=== What the exercise asks ===
Would it be possible to copy exactly the lines from the one containing "终端完成显示Geohash矢量地理数据的过程，如图5所示，主要包括三个部分：" to the end of the entries, including both and nothing else?

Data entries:
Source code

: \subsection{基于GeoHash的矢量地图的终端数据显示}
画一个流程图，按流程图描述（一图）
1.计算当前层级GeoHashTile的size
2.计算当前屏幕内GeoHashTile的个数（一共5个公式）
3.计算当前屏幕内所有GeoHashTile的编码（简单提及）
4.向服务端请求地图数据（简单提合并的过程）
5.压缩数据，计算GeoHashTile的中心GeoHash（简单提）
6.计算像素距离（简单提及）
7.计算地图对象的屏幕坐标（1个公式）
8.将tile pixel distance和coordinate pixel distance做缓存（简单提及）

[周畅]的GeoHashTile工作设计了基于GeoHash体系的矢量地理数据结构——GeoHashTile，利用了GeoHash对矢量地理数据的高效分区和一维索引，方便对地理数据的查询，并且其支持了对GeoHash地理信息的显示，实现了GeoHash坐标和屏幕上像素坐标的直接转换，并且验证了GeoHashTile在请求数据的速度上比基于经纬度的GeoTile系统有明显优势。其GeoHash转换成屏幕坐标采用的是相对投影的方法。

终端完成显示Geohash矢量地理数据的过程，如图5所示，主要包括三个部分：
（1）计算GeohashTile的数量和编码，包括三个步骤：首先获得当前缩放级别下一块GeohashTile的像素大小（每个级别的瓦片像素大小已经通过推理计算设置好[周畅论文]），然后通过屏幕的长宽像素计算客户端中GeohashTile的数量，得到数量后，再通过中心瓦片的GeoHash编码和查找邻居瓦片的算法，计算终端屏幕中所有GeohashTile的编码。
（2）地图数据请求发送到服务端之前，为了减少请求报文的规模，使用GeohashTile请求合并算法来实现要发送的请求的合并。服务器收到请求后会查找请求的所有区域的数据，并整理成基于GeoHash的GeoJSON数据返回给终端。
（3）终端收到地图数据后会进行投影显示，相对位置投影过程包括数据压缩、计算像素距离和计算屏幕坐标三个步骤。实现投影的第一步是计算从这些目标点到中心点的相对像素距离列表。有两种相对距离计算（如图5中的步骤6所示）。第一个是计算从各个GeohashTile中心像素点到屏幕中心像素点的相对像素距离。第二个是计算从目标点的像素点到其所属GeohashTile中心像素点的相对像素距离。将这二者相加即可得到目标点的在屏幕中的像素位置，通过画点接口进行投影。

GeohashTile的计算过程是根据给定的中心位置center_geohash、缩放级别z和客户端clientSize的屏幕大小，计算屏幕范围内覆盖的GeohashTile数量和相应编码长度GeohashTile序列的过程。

=== Task response ===
终端完成显示Geohash矢量地理数据的过程，如图5所示，主要包括三个部分：
（1）计算GeohashTile的数量和编码，包括三个步骤：首先获得当前缩放级别下一块GeohashTile的像素大小（每个级别的瓦片像素大小已经通过推理计算设置好[周畅论文]），然后通过屏幕的长宽像素计算客户端中GeohashTile的数量，得到数量后，再通过中心瓦片的GeoHash编码和查找邻居瓦片的算法，计算终端屏幕中所有GeohashTile的编码。
（2）地图数据请求发送到服务端之前，为了减少请求报文的规模，使用GeohashTile请求合并算法来实现要发送的请求的合并。服务器收到请求后会查找请求的所有区域的数据，并整理成基于GeoHash的GeoJSON数据返回给终端。
（3）终端收到地图数据后会进行投影显示，相对位置投影过程包括数据压缩、计算像素距离和计算屏幕坐标三个步骤。实现投影的第一步是计算从这些目标点到中心点的相对像素距离列表。有两种相对距离计算（如图5中的步骤6所示）。第一个是计算从各个GeohashTile中心像素点到屏幕中心像素点的相对像素距离。第二个是计算从目标点的像素点到其所属GeohashTile中心像素点的相对像素距离。将这二者相加即可得到目标点的在屏幕中的像素位置，通过画点接口进行投影。

GeohashTile的计算过程是根据给定的中心位置center_geohash、缩放级别z和客户端clientSize的屏幕大小，计算屏幕范围内覆盖的GeohashTile数量和相应编码长度GeohashTile序列的过程。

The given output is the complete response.